EXERCISE | Could you give back the records exactly, taking out the pictures?
___ EXTRACTED DATA
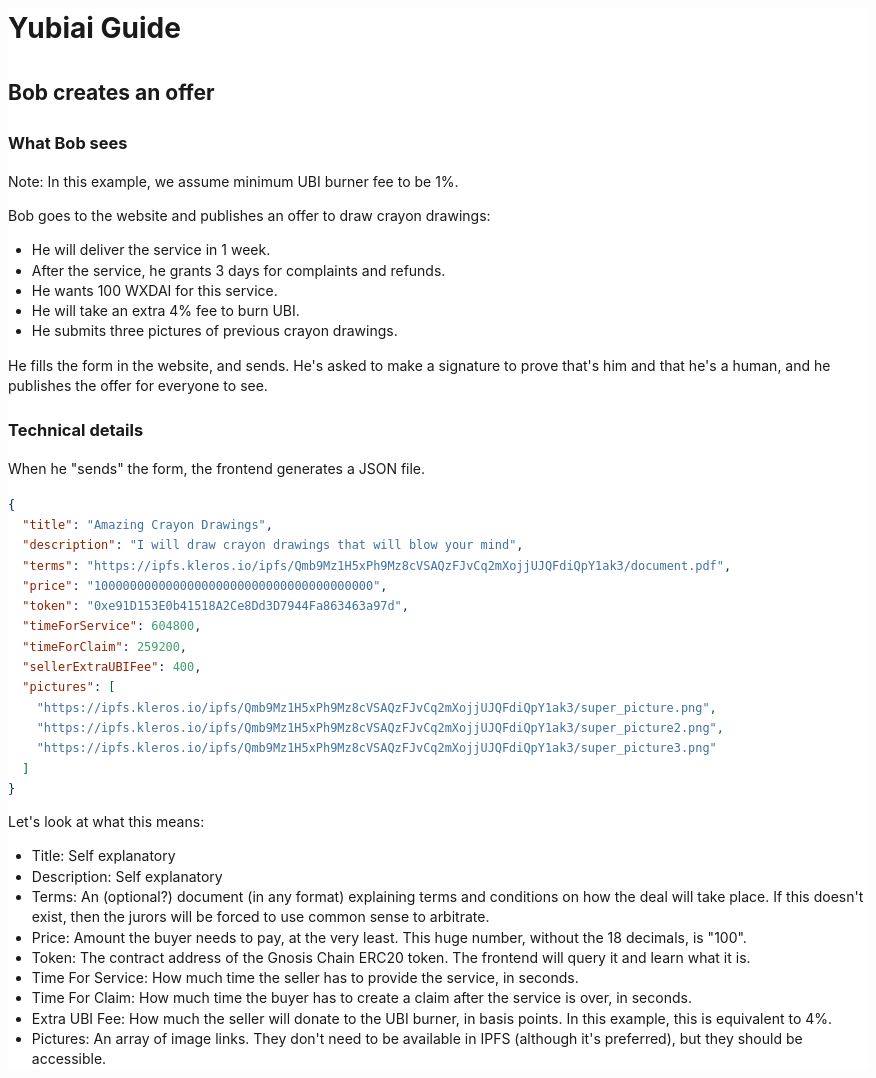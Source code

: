 # Yubiai Guide

## Bob creates an offer

### What Bob sees

Note: In this example, we assume minimum UBI burner fee to be 1%.

Bob goes to the website and publishes an offer to draw crayon drawings:

- He will deliver the service in 1 week.
- After the service, he grants 3 days for complaints and refunds.
- He wants 100 WXDAI for this service.
- He will take an extra 4% fee to burn UBI.
- He submits three pictures of previous crayon drawings.

He fills the form in the website, and sends. He's asked to make a signature to prove that's him and that he's a human, and he publishes the offer for everyone to see.

### Technical details

When he "sends" the form, the frontend generates a JSON file.

```json
{
  "title": "Amazing Crayon Drawings",
  "description": "I will draw crayon drawings that will blow your mind",
  "terms": "https://ipfs.kleros.io/ipfs/Qmb9Mz1H5xPh9Mz8cVSAQzFJvCq2mXojjUJQFdiQpY1ak3/document.pdf",
  "price": "100000000000000000000000000000000000000",
  "token": "0xe91D153E0b41518A2Ce8Dd3D7944Fa863463a97d",
  "timeForService": 604800,
  "timeForClaim": 259200,
  "sellerExtraUBIFee": 400,
  "pictures": [
    "https://ipfs.kleros.io/ipfs/Qmb9Mz1H5xPh9Mz8cVSAQzFJvCq2mXojjUJQFdiQpY1ak3/super_picture.png",
    "https://ipfs.kleros.io/ipfs/Qmb9Mz1H5xPh9Mz8cVSAQzFJvCq2mXojjUJQFdiQpY1ak3/super_picture2.png",
    "https://ipfs.kleros.io/ipfs/Qmb9Mz1H5xPh9Mz8cVSAQzFJvCq2mXojjUJQFdiQpY1ak3/super_picture3.png"
  ]
}
```

Let's look at what this means:

- Title: Self explanatory
- Description: Self explanatory
- Terms: An (optional?) document (in any format) explaining terms and conditions on how the deal will take place. If this doesn't exist, then the jurors will be forced to use common sense to arbitrate.
- Price: Amount the buyer needs to pay, at the very least. This huge number, without the 18 decimals, is "100".
- Token: The contract address of the Gnosis Chain ERC20 token. The frontend will query it and learn what it is.
- Time For Service: How much time the seller has to provide the service, in seconds.
- Time For Claim: How much time the buyer has to create a claim after the service is over, in seconds.
- Extra UBI Fee: How much the seller will donate to the UBI burner, in basis points. In this example, this is equivalent to 4%.
- Pictures: An array of image links. They don't need to be available in IPFS (although it's preferred), but they should be accessible.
______
SOLUTION |
Source code

: # Yubiai Guide

## Bob creates an offer

### What Bob sees

Note: In this example, we assume minimum UBI burner fee to be 1%.

Bob goes to the website and publishes an offer to draw crayon drawings:

- He will deliver the service in 1 week.
- After the service, he grants 3 days for complaints and refunds.
- He wants 100 WXDAI for this service.
- He will take an extra 4% fee to burn UBI.
- He submits three pictures of previous crayon drawings.

He fills the form in the website, and sends. He's asked to make a signature to prove that's him and that he's a human, and he publishes the offer for everyone to see.

### Technical details

When he "sends" the form, the frontend generates a JSON file.

```json
{
  "title": "Amazing Crayon Drawings",
  "description": "I will draw crayon drawings that will blow your mind",
  "terms": "https://ipfs.kleros.io/ipfs/Qmb9Mz1H5xPh9Mz8cVSAQzFJvCq2mXojjUJQFdiQpY1ak3/document.pdf",
  "price": "100000000000000000000000000000000000000",
  "token": "0xe91D153E0b41518A2Ce8Dd3D7944Fa863463a97d",
  "timeForService": 604800,
  "timeForClaim": 259200,
  "sellerExtraUBIFee": 400,
  "pictures": [
    "https://ipfs.kleros.io/ipfs/Qmb9Mz1H5xPh9Mz8cVSAQzFJvCq2mXojjUJQFdiQpY1ak3/super_picture.png",
    "https://ipfs.kleros.io/ipfs/Qmb9Mz1H5xPh9Mz8cVSAQzFJvCq2mXojjUJQFdiQpY1ak3/super_picture2.png",
    "https://ipfs.kleros.io/ipfs/Qmb9Mz1H5xPh9Mz8cVSAQzFJvCq2mXojjUJQFdiQpY1ak3/super_picture3.png"
  ]
}
```

Let's look at what this means:

- Title: Self explanatory
- Description: Self explanatory
- Terms: An (optional?) document (in any format) explaining terms and conditions on how the deal will take place. If this doesn't exist, then the jurors will be forced to use common sense to arbitrate.
- Price: Amount the buyer needs to pay, at the very least. This huge number, without the 18 decimals, is "100".
- Token: The contract address of the Gnosis Chain ERC20 token. The frontend will query it and learn what it is.
- Time For Service: How much time the seller has to provide the service, in seconds.
- Time For Claim: How much time the buyer has to create a claim after the service is over, in seconds.
- Extra UBI Fee: How much the seller will donate to the UBI burner, in basis points. In this example, this is equivalent to 4%.
- Pictures: An array of image links. They don't need to be available in IPFS (although it's preferred), but they should be accessible.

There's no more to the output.